I agree Colin about the `Day` spoiling the look of Seiko dials.

I don`t mind so much when they aren`t put together like this which tends to make it look lop-sided IMO.

Mind you I do prefer dials without either day or date, nice and clear


----------



## hakim (Sep 13, 2004)

Colin,

I'll try and take another pic of the Orsa under daylight just for you







. Its more of a baby blue mixed with a very light sea blue. Trust me, its not that bad









I also prefer dials without any day or date, but how many of those are around?









My pictures are mostly taken at the office and the windows are blue tinted, thus the shade.


----------



## Nalu (Nov 28, 2003)

You're too kind Hakim!


----------



## Stan (Aug 7, 2003)

Hope you don't mind Hakim but I took the liberty of removing some of the cast from one of your pics. No offence intended.









The dial looks pretty nice to me.


----------



## hakim (Sep 13, 2004)

Stan, that looks great. No offence taken, but please teach me how you did that. Photoshop?


----------



## Stan (Aug 7, 2003)

Nothing as costly as Photoshop Hakim.









I used Paint Shop Pro 7, in the effects menu it has an enhance photo section and I just let it correct the colour balance automaticaly. I also set automatic contrast enhancement too.

Depending on the camera you have you may be able to correct for the blue cast of the windows by changing the cameras white balance setting.

Most graphics programmes should allow you to correct colour balance automaticaly or manually if not.

Hope this helps.


----------



## hakim (Sep 13, 2004)

Thanks a lot Stan.

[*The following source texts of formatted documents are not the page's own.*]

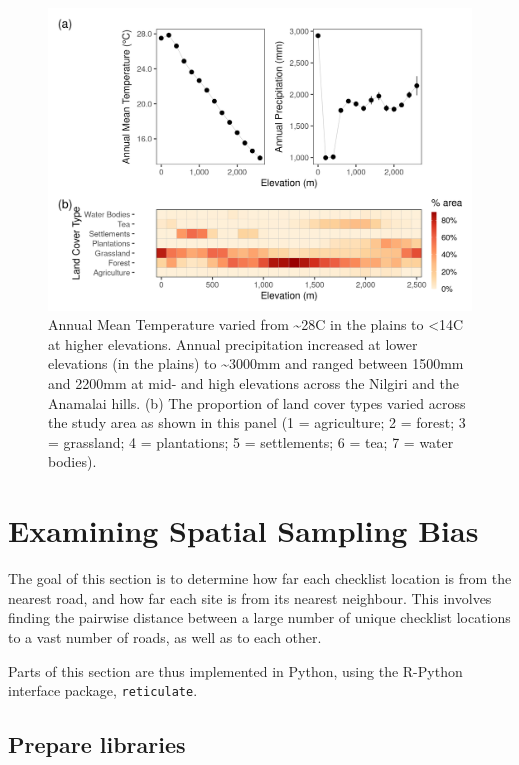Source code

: \documentclass[]{article}
\begin{document}
\begin{figure}
\centering
\includegraphics{figs/fig_02_clim_lc_elev.png}
\caption{Annual Mean Temperature varied from \textasciitilde{}28C in the plains to \textless{}14C at higher elevations. Annual precipitation increased at lower elevations (in the plains) to \textasciitilde{}3000mm and ranged between 1500mm and 2200mm at mid- and high elevations across the Nilgiri and the Anamalai hills. (b) The proportion of land cover types varied across the study area as shown in this panel (1 = agriculture; 2 = forest; 3 = grassland; 4 = plantations; 5 = settlements; 6 = tea; 7 = water bodies).}
\end{figure}

\hypertarget{examining-spatial-sampling-bias}{%
\section{Examining Spatial Sampling Bias}\label{examining-spatial-sampling-bias}}

The goal of this section is to determine how far each checklist location is from the nearest road, and how far each site is from its nearest neighbour. This involves finding the pairwise distance between a large number of unique checklist locations to a vast number of roads, as well as to each other.

Parts of this section are thus implemented in Python, using the R-Python interface package, \texttt{reticulate}.

\hypertarget{prepare-libraries-1}{%
\subsection{Prepare libraries}\label{prepare-libraries-1}}
\end{document}
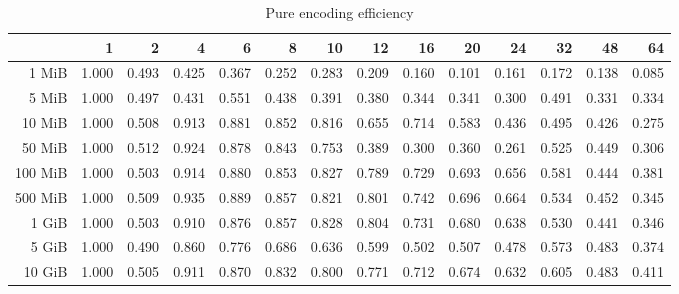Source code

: \begin{table}[!h]
	\centering
	\caption{Pure encoding efficiency}
	\begin{tabular}{rrrrrrrrrrrrrr}
		\toprule
		\diagbox[width=7em]{Size}{Threads} &    1  &    2  &    4  &    6  &    8  &    10 &    12 &    16 &    20 &    24 &    32 &    48 &    64 \\
		\midrule
		1 MiB   & 1.000 & 0.493 & 0.425 & 0.367 & 0.252 & 0.283 & 0.209 & 0.160 & 0.101 & 0.161 & 0.172 & 0.138 & 0.085 \\
		5 MiB   & 1.000 & 0.497 & 0.431 & 0.551 & 0.438 & 0.391 & 0.380 & 0.344 & 0.341 & 0.300 & 0.491 & 0.331 & 0.334 \\
		10 MiB  & 1.000 & 0.508 & 0.913 & 0.881 & 0.852 & 0.816 & 0.655 & 0.714 & 0.583 & 0.436 & 0.495 & 0.426 & 0.275 \\
		50 MiB  & 1.000 & 0.512 & 0.924 & 0.878 & 0.843 & 0.753 & 0.389 & 0.300 & 0.360 & 0.261 & 0.525 & 0.449 & 0.306 \\
		100 MiB & 1.000 & 0.503 & 0.914 & 0.880 & 0.853 & 0.827 & 0.789 & 0.729 & 0.693 & 0.656 & 0.581 & 0.444 & 0.381 \\
		500 MiB & 1.000 & 0.509 & 0.935 & 0.889 & 0.857 & 0.821 & 0.801 & 0.742 & 0.696 & 0.664 & 0.534 & 0.452 & 0.345 \\
		1 GiB   & 1.000 & 0.503 & 0.910 & 0.876 & 0.857 & 0.828 & 0.804 & 0.731 & 0.680 & 0.638 & 0.530 & 0.441 & 0.346 \\
		5 GiB   & 1.000 & 0.490 & 0.860 & 0.776 & 0.686 & 0.636 & 0.599 & 0.502 & 0.507 & 0.478 & 0.573 & 0.483 & 0.374 \\
		10 GiB  & 1.000 & 0.505 & 0.911 & 0.870 & 0.832 & 0.800 & 0.771 & 0.712 & 0.674 & 0.632 & 0.605 & 0.483 & 0.411 \\
		\bottomrule
	\end{tabular}
\end{table}
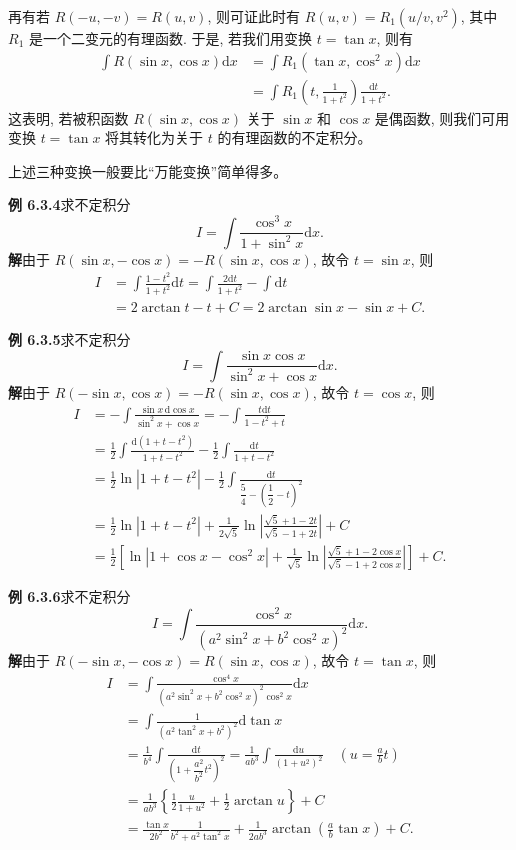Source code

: \documentclass[UTF8,12pt,a4paper,fontset=fandol]{ctexart}
\begin{document}
再有若 $R(-u,-v)=R(u,v)$, 则可证此时有 $R(u,v)=R_1(u/v,v^2)$, 其中 $R_1$ 是一个二变元的有理函数. 于是, 若我们用变换 $t=\tan x$, 则有
\[
\begin{aligned}
  \int R(\sin x,\cos x)\mathrm dx
  &=
  \int R_1(\tan x,\cos^2x)\mathrm dx\\
  &=
  \int R_1\left(t,\frac1{1+t^2}\right)\frac{\mathrm dt}{1+t^2}.
\end{aligned}
\]
这表明, 若被积函数 $R(\sin x,\cos x)$ 关于 $\sin x$ 和 $\cos x$ 是偶函数, 则我们可用变换 $t=\tan x$ 将其转化为关于 $t$ 的有理函数的不定积分。

上述三种变换一般要比``万能变换''简单得多。

\noindent\textbf{例 6.3.4}\quad 求不定积分
\[
  I=\int\frac{\cos^3x}{1+\sin^2x}\mathrm dx.
\]
\noindent\textbf{解}\quad 由于 $R(\sin x,-\cos x)=-R(\sin x,\cos x)$, 故令 $t=\sin x$, 则
\[
\begin{aligned}
  I
  &=
  \int\frac{1-t^2}{1+t^2}\mathrm dt
  =
  \int\frac{2\mathrm dt}{1+t^2}-\int\mathrm dt\\
  &=
  2\arctan t-t+C
  =
  2\arctan\sin x-\sin x+C.
\end{aligned}
\]

\noindent\textbf{例 6.3.5}\quad 求不定积分
\[
  I=\int\frac{\sin x\cos x}{\sin^2x+\cos x}\mathrm dx.
\]
\noindent\textbf{解}\quad 由于 $R(-\sin x,\cos x)=-R(\sin x,\cos x)$, 故令 $t=\cos x$, 则
\[
\begin{aligned}
  I
  &=
  -\int\frac{\sin x\,\mathrm d\cos x}{\sin^2x+\cos x}
  =
  -\int\frac{t\mathrm dt}{1-t^2+t}\\
  &=
  \frac12\int\frac{\mathrm d(1+t-t^2)}{1+t-t^2}
  -\frac12\int\frac{\mathrm dt}{1+t-t^2}\\
  &=
  \frac12\ln|1+t-t^2|-\frac12\int\frac{\mathrm dt}{\dfrac54-\left(\dfrac12-t\right)^2}\\
  &=
  \frac12\ln|1+t-t^2|+
  \frac1{2\sqrt5}\ln\left|\frac{\sqrt5+1-2t}{\sqrt5-1+2t}\right|+C\\
  &=
  \frac12\left[
  \ln|1+\cos x-\cos^2x|+
  \frac1{\sqrt5}\ln\left|\frac{\sqrt5+1-2\cos x}{\sqrt5-1+2\cos x}\right|
  \right]+C.
\end{aligned}
\]

\noindent\textbf{例 6.3.6}\quad 求不定积分
\[
  I=\int\frac{\cos^2x}{(a^2\sin^2x+b^2\cos^2x)^2}\mathrm dx.
\]
\noindent\textbf{解}\quad 由于 $R(-\sin x,-\cos x)=R(\sin x,\cos x)$, 故令 $t=\tan x$, 则
\[
\begin{aligned}
  I
  &=
  \int\frac{\cos^4x}{(a^2\sin^2x+b^2\cos^2x)^2\cos^2x}\mathrm dx\\
  &=
  \int\frac{1}{(a^2\tan^2x+b^2)^2}\mathrm d\tan x\\
  &=
  \frac1{b^4}\int\frac{\mathrm dt}{\left(1+\dfrac{a^2}{b^2}t^2\right)^2}
  =
  \frac1{ab^3}\int\frac{\mathrm du}{(1+u^2)^2}\quad\left(u=\frac abt\right)\\
  &=
  \frac1{ab^3}\left\{\frac12\frac u{1+u^2}+\frac12\arctan u\right\}+C\\
  &=
  \frac{\tan x}{2b^2}\frac1{b^2+a^2\tan^2x}
  +\frac1{2ab^3}\arctan\left(\frac ab\tan x\right)+C.
\end{aligned}
\]
\end{document}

I'll definetly look into it.


----------



## hakim (Sep 13, 2004)

Specially for you Colin.

Hope it meets your approval









These were taken last weekend. Tried to use different background to have a different contrast to the dial.

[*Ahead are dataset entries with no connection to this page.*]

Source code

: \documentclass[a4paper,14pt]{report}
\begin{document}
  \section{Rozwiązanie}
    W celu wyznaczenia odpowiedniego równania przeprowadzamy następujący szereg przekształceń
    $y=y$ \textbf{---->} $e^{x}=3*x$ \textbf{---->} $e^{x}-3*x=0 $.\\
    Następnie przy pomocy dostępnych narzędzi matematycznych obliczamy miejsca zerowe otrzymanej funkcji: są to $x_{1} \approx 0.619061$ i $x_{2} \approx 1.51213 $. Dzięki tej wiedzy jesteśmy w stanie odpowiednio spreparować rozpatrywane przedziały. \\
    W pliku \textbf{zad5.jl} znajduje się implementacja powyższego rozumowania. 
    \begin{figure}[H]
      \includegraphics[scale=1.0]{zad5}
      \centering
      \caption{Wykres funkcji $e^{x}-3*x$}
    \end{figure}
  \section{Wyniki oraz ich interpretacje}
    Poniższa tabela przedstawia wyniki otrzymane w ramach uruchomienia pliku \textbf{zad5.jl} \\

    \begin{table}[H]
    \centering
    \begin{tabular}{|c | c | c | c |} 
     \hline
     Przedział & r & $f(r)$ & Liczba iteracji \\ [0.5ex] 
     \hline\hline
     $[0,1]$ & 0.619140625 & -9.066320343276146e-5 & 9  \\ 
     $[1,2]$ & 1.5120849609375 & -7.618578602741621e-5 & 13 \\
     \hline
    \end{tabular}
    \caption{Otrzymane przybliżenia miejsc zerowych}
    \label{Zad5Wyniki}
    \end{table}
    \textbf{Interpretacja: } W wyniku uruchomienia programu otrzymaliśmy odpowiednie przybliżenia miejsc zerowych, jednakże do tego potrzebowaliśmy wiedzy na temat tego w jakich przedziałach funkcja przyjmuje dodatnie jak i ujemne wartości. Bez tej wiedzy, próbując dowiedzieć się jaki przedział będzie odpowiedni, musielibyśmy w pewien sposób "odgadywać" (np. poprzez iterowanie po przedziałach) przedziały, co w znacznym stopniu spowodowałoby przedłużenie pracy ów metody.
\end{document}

What do you think? Like or not?


----------



## JonW (Mar 23, 2005)

I bought one of these Seiko 5's off roy a few weeks back as well... love the look of it on the brown leather... I thought the bracelt too fussy for a smaller watch as well...

Have to say the quality of the watch for under 60quid is amazing, mineral front and back glass and the famed Seiko 7s26 movement as welll... amazing!

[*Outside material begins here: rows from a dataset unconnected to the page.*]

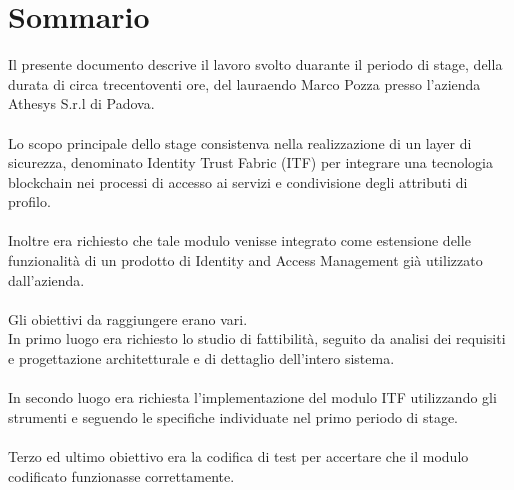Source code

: 
\cleardoublepage
{}
{}
\begingroup
\let\clearpage\relax
\let\cleardoublepage\relax
\let\cleardoublepage\relax

\chapter*{Sommario}

Il presente documento descrive il lavoro svolto duarante il periodo di stage, della durata di circa trecentoventi ore, del lauraendo Marco Pozza presso l'azienda Athesys S.r.l di Padova.\\\\
Lo scopo principale dello stage consistenva nella realizzazione di un layer di sicurezza, denominato Identity Trust Fabric (ITF) per integrare una tecnologia blockchain nei processi di accesso ai servizi e condivisione degli attributi di profilo.\\\\
Inoltre era richiesto che tale modulo venisse integrato come estensione delle funzionalità di un prodotto di Identity and Access Management già utilizzato dall'azienda.\\\\
Gli obiettivi da raggiungere erano vari.\\
In primo luogo era richiesto lo studio di fattibilità, seguito da analisi dei requisiti e progettazione architetturale e di dettaglio dell'intero sistema.\\\\
In secondo luogo era richiesta l'implementazione del modulo ITF utilizzando gli strumenti e seguendo le specifiche individuate nel primo periodo di stage.\\\\
Terzo ed ultimo obiettivo era la codifica di test per accertare che il modulo codificato funzionasse correttamente.

%
%

\endgroup			

\vfill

I liked it so much I also bought an 007 last week and have been wearing that as my 'weekend away' watch and am impressed for the value of both - cheers Roy!

Jon.


----------



## Nalu (Nov 28, 2003)

Very nice photos, Hakim!
















I'm still not much for blue dials (see the coloured dials thread in the Mil/Diver section), this one in particular. I can't decide whether it's the shade of blue or the combination of the PloProf hands.

Bezel looks good and the bracelet smartens up the watch. I'd be interested in your thoughts on the watch, there has been a lot of discussion about the real and ersatz Orsas over the last year on just about every forum.

Still haven't seen my (ersatz I believe) Orsa. It's meant to be on the way by all reports. The Eco-Zilla arrived today, but I did not get to the PO before closing. There's no such thing as RHIP at the Posties


----------



## hakim (Sep 13, 2004)

I guess the dial color is one of those "love it or hate it" jobs. It does take a bit getting used to and you can't really match it with everything you wear.

However, I am impressed by the watch itself. Build quality is very good for the price and bezel has a very nice positive action. None of the whimpy springy actions you see in some other so called dive-watches. Also this one is rated to 200m and even though I've never tested it myself







I believe its true. This based on several e-mails with the vendor and the build quality itself.

BTW congrats on your Eco-Zilla. Another watch destined to be a classic. Can't seem to wear mine enough though due to its bulk


----------



## Silver Hawk (Dec 2, 2003)

I love that Orsa, Hakim, always have done. Why, oh why, didnt I buy that one in the Sales secyion 6 months ago









.....and very good photos too. Love the mat it is sitting on...very nice effect.









Cheers

Paul


----------